Prime Minister Fillon made a last foray: "Without the Americans, we are heading into disaster."  “I don’t see why,” retorted the French president, “We cannot abandon the people of Libya." General Benoît Puga, Sarkozy’s chief of staff, a position he retained under François Hollande, came to the president’s aid: "Given the deteriorating situation of Libyan air strength--ten helicopters, two Mirage and six Stukai aircraft--we can easily neutralize runways."


Nothing seemed to temper the warlike ardor of Nicolas Sarkozy against Gaddafi. In March 2011, the French military insisted on intervening in Mali, where jihadi groups were increasing the taking of hostages. The French intelligence services had located a meeting of key leaders of AQIM [al-Qaeda in the Islamic Maghreb] in Timbuktu. It was necessary to "smoke them out" without further ado. The DCRI [French intelligence agency] was in the same position. Nothing was helping. Sarkozy lent them a distracted ear. Libya remained his sole obsession.


On July 7, 2011, a luncheon was held between the French and Nigerien presidents, accompanied by their senior staff. Niger had some sympathy for Gaddafi, who had generously supported its regime. "We pleaded, President Mahamadou Issoufou and I,” explained the Nigerien foreign minister, Mohamed Bazoum, “so that we could find a compromise between some of the people close to Gaddafi who were more open and the National Transitional Council [the post-Gaddafi interim government] to cease hostilities. But Nicolas Sarkozy did not want that any price, he was stubborn on his positions. Counselors and ministers present were not in agreement with him, it was written all over their faces. But no one dared to contradict him." Nicolas Sarkozy wanted to go through with his war against Gaddafi.

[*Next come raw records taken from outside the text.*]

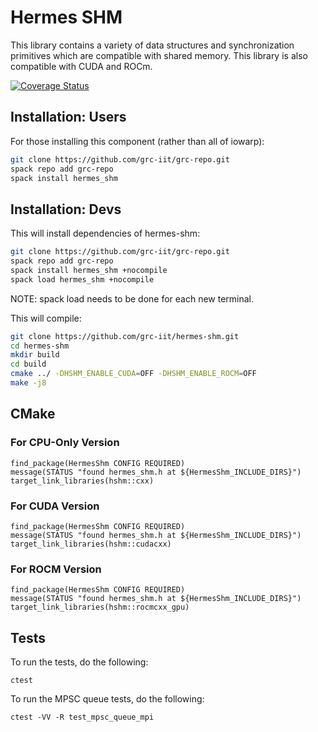 # Hermes SHM

This library contains a variety of data structures and synchronization primitives which are compatible with shared memory. This library is also compatible with CUDA and ROCm.

[![Coverage Status](https://coveralls.io/repos/github/lukemartinlogan/hermes_shm/badge.svg?branch=master)](https://coveralls.io/github/lukemartinlogan/hermes_shm?branch=master)

## Installation: Users

For those installing this component (rather than all of iowarp):
```bash
git clone https://github.com/grc-iit/grc-repo.git
spack repo add grc-repo
spack install hermes_shm
```

## Installation: Devs

This will install dependencies of hermes-shm:
```bash
git clone https://github.com/grc-iit/grc-repo.git
spack repo add grc-repo
spack install hermes_shm +nocompile
spack load hermes_shm +nocompile
```

NOTE: spack load needs to be done for each new terminal.

This will compile:
```bash
git clone https://github.com/grc-iit/hermes-shm.git
cd hermes-shm
mkdir build
cd build
cmake ../ -DHSHM_ENABLE_CUDA=OFF -DHSHM_ENABLE_ROCM=OFF
make -j8
```

## CMake

### For CPU-Only Version
```
find_package(HermesShm CONFIG REQUIRED)
message(STATUS "found hermes_shm.h at ${HermesShm_INCLUDE_DIRS}")
target_link_libraries(hshm::cxx)
```

### For CUDA Version
```
find_package(HermesShm CONFIG REQUIRED)
message(STATUS "found hermes_shm.h at ${HermesShm_INCLUDE_DIRS}")
target_link_libraries(hshm::cudacxx)
```

### For ROCM Version
```
find_package(HermesShm CONFIG REQUIRED)
message(STATUS "found hermes_shm.h at ${HermesShm_INCLUDE_DIRS}")
target_link_libraries(hshm::rocmcxx_gpu)
```

## Tests

To run the tests, do the following:
```
ctest
```

To run the MPSC queue tests, do the following:
```
ctest -VV -R test_mpsc_queue_mpi
```
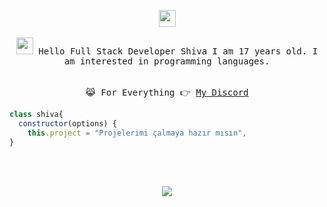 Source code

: <p align="center">
  <img src="https://user-images.githubusercontent.com/5679180/79618120-0daffb80-80be-11ea-819e-d2b0fa904d07.gif" width="27px">
 <br><br>
  <samp>
          <img src="https://media.giphy.com/media/Q7LHmoFwVP6Yc1swZs/giphy.gif" width="27px"> Hello
Full Stack Developer Shiva I am 
17 years old. I am interested in programming languages.<br>
    <br><br>😹 For Everything 👉 <a href="https://discord.com/users/1185163404609073173">My Discord</a>
  </samp>

```js
class shiva{
  constructor(options) {
    this.project = "Projelerimi çalmaya hazır mısın", 
}
```

###


<p align="center">
 <a href="[![Discord Presence](https://lanyard.cnrad.dev/api/1185163404609073173)](https://discord.com/users/1185163404609073173)" style="max-width: 100%;"></a>
<br clear="both">


###

<div align="center">
  <img src="https://profile-counter.glitch.me/shivaxrq/count.svg?"  />
</div>

###

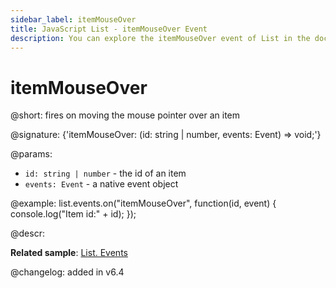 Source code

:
```yaml
---
sidebar_label: itemMouseOver
title: JavaScript List - itemMouseOver Event 
description: You can explore the itemMouseOver event of List in the documentation of the DHTMLX JavaScript UI library. Browse developer guides and API reference, try out code examples and live demos, and download a free 30-day evaluation version of DHTMLX Suite.
---
```


# itemMouseOver

@short: fires on moving the mouse pointer over an item

@signature: {'itemMouseOver: (id: string | number, events: Event) => void;'}

@params:
- `id: string | number` - the id of an item
- `events: Event` - a native event object

@example:
list.events.on("itemMouseOver", function(id, event) {
    console.log("Item id:" + id);
});

@descr:

**Related sample**: [List. Events](https://snippet.dhtmlx.com/iwt1yd61)

@changelog: added in v6.4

Why Sarkozy’s sudden turnaround? Was he seeking to erase the past and forget the extravagant reception in Paris in summer, 2009 for the same Colonel Gaddafi, who pitched his tent across from the Elysée? Unless he was looking for an upgraded dictatorship to show that he, too, was in sync with the popular uprisings in the Arab world? In any case, Sarkozy was sensitive to the advice of his friend, the Emir of Qatar, Sheikh Hamad Al Thani, who wanted this war against Tripoli at all costs, perhaps to keep the $50 billion that the Gaddafi regime had placed in banks in Doha in its heyday, and which the emirate unscrupulously retains today.